8月の初旬、ぼくはマンモス・レイクス(Mammoth Lakes)にいた。カリフォルニアの北側、ヨセミテ国立公園から1時間ほどの距離にある、この山岳リゾートを夏に訪れるのは3年連続になる。目的は、息子が所属する高校クロスカントリー走部が毎年行う恒例の夏合宿に参加することだ。なぜ50歳を過ぎたぼくが高校生ランナーと一緒に山を走るのかについては、昨年の記事に詳しく書いた。

「50歳ランナーがマンモス・レイクスで高地トレーニングをした結果」の画像
合宿に参加した若きランナーたち。若くないのも交じっているけど、コーチや保護者たちだ。

この合宿は1週間で、高校生ランナーたちはキャンプ場でテント生活だ。

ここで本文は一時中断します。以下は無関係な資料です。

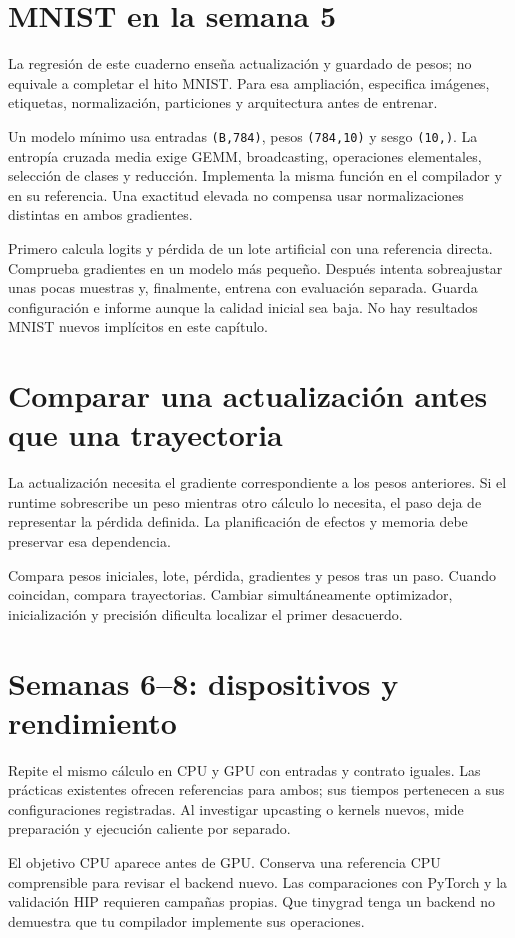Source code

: \documentclass[12pt,a4paper,oneside]{report}
\begin{document}
\section{MNIST en la semana 5}
La regresión de este cuaderno enseña actualización y guardado de pesos; no equivale a completar el hito MNIST. Para esa ampliación, especifica imágenes, etiquetas, normalización, particiones y arquitectura antes de entrenar.

Un modelo mínimo usa entradas \texttt{(B,784)}, pesos \texttt{(784,10)} y sesgo \texttt{(10,)}. La entropía cruzada media exige GEMM, broadcasting, operaciones elementales, selección de clases y reducción. Implementa la misma función en el compilador y en su referencia. Una exactitud elevada no compensa usar normalizaciones distintas en ambos gradientes.

Primero calcula logits y pérdida de un lote artificial con una referencia directa. Comprueba gradientes en un modelo más pequeño. Después intenta sobreajustar unas pocas muestras y, finalmente, entrena con evaluación separada. Guarda configuración e informe aunque la calidad inicial sea baja. No hay resultados MNIST nuevos implícitos en este capítulo.

\section{Comparar una actualización antes que una trayectoria}
La actualización necesita el gradiente correspondiente a los pesos anteriores. Si el runtime sobrescribe un peso mientras otro cálculo lo necesita, el paso deja de representar la pérdida definida. La planificación de efectos y memoria debe preservar esa dependencia.

Compara pesos iniciales, lote, pérdida, gradientes y pesos tras un paso. Cuando coincidan, compara trayectorias. Cambiar simultáneamente optimizador, inicialización y precisión dificulta localizar el primer desacuerdo.

\section{Semanas 6--8: dispositivos y rendimiento}
Repite el mismo cálculo en CPU y GPU con entradas y contrato iguales. Las prácticas existentes ofrecen referencias para ambos; sus tiempos pertenecen a sus configuraciones registradas. Al investigar upcasting o kernels nuevos, mide preparación y ejecución caliente por separado.

El objetivo CPU aparece antes de GPU. Conserva una referencia CPU comprensible para revisar el backend nuevo. Las comparaciones con PyTorch y la validación HIP requieren campañas propias. Que tinygrad tenga un backend no demuestra que tu compilador implemente sus operaciones.
\end{document}
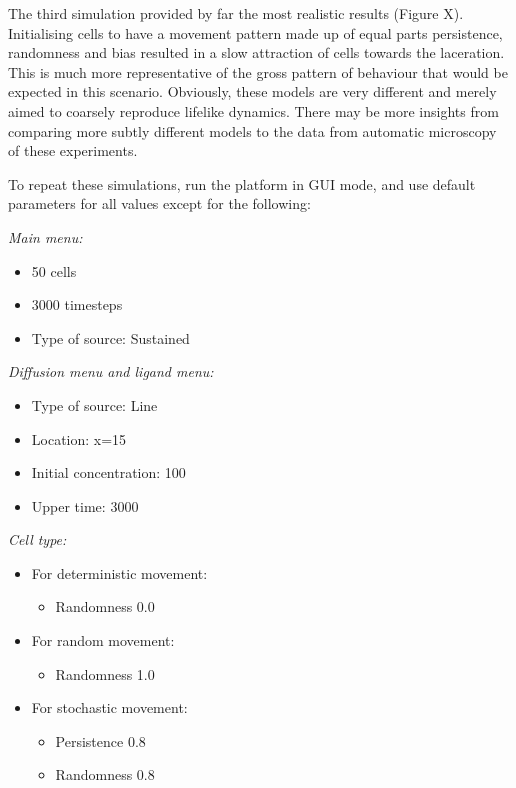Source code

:\documentclass[12pt]{article}
\begin{document}
The third simulation provided by far the most realistic results (Figure X). 
Initialising cells to have a movement pattern made up of equal parts 
persistence, randomness and bias resulted in a slow attraction of cells 
towards the laceration. This is much more representative of the gross 
pattern of behaviour that would be expected in this scenario. Obviously, 
these models are very different and merely aimed to coarsely reproduce 
lifelike dynamics. There may be more insights from comparing more subtly 
different models to the data from automatic microscopy of these 
experiments.

To repeat these simulations, run the platform in GUI mode, and use default
parameters for all values except for the following:

{\itshape Main menu:}
\begin{itemize}
  \item 50 cells
  \item 3000 timesteps
  \item Type of source: Sustained
\end{itemize}
{\itshape Diffusion menu and ligand menu:}
\begin{itemize}
\item Type of source: Line
\item Location: x=15
\item Initial concentration: 100
\item Upper time: 3000
\end{itemize}
{\itshape Cell type:}
\begin{itemize}
  \item For deterministic movement:
    \begin{itemize}
      \item Randomness 0.0
    \end{itemize}
  \item For random movement:
    \begin{itemize}
      \item Randomness 1.0
    \end{itemize}
  \item For stochastic movement:
    \begin{itemize}
      \item Persistence 0.8
      \item Randomness 0.8
    \end{itemize}
\end{itemize}
\end{document}
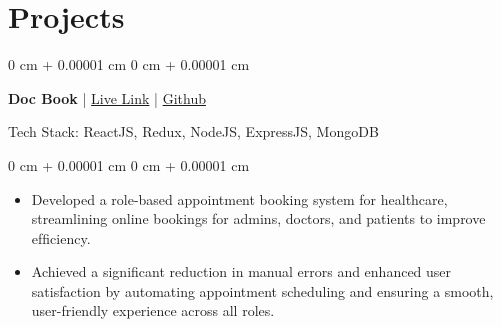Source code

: \documentclass[12pt, a3paper]{article}
\newenvironment{highlights}{
    \begin{itemize}[
        topsep=0.10 cm,
        parsep=0.10 cm,
        partopsep=0pt,
        itemsep=0pt,
        leftmargin=0 cm + 10pt
    ]
}{
    \end{itemize}
} %
\newenvironment{onecolentry}{
    \begin{adjustwidth}{
        0 cm + 0.00001 cm
    }{
        0 cm + 0.00001 cm
    }
}{
    \end{adjustwidth}
} %
\newenvironment{twocolentry}[2][]{
    \onecolentry
    \def\secondColumn{#2}
    \setcolumnwidth{\fill, 4.5 cm}
    \begin{paracol}{2}
}{
    \switchcolumn \raggedleft \secondColumn
    \end{paracol}
    \endonecolentry
} %
\begin{document}
        


    \vspace{0.7 cm}

    
    \section{Projects}



        
        \begin{twocolentry}{
            
        }
            \textbf{Doc Book } | \href{https://netlify.app/}{Live Link} | \href{https://github.com/trishaamandal/Doc-BOOK}{Github}\end{twocolentry}
            Tech Stack: ReactJS, Redux, NodeJS, ExpressJS, MongoDB

        \vspace{0.10 cm}
        \begin{onecolentry}
            \begin{highlights}
                \item Developed a role-based appointment booking system for
                healthcare, streamlining online bookings for admins,
                doctors, and patients to improve efﬁciency.
                \item Achieved a signiﬁcant reduction in manual errors and
                enhanced user satisfaction by automating appointment
                scheduling and ensuring a smooth, user-friendly
                experience across all roles.
            \end{highlights}
        \end{onecolentry}
\end{document}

朝にメインの練習があり、午後は山歩きをする。ベースとなるキャンプ場は標高2400メートル。高地トレーニングで知られるコロラド州ボルダー(高橋尚子さんが滞在した)やアリゾナ州フラッグスタッフ(日本代表水泳チームが合宿をする)よりも高い位置にある。酸素は薄く、しかもこの季節は極度に乾燥していて(湿度20~25%)、少し走ると胸が痛くなるほどだ。他にもたくさんの高校や大学の学生ランナーたちがこの地で合宿をしている。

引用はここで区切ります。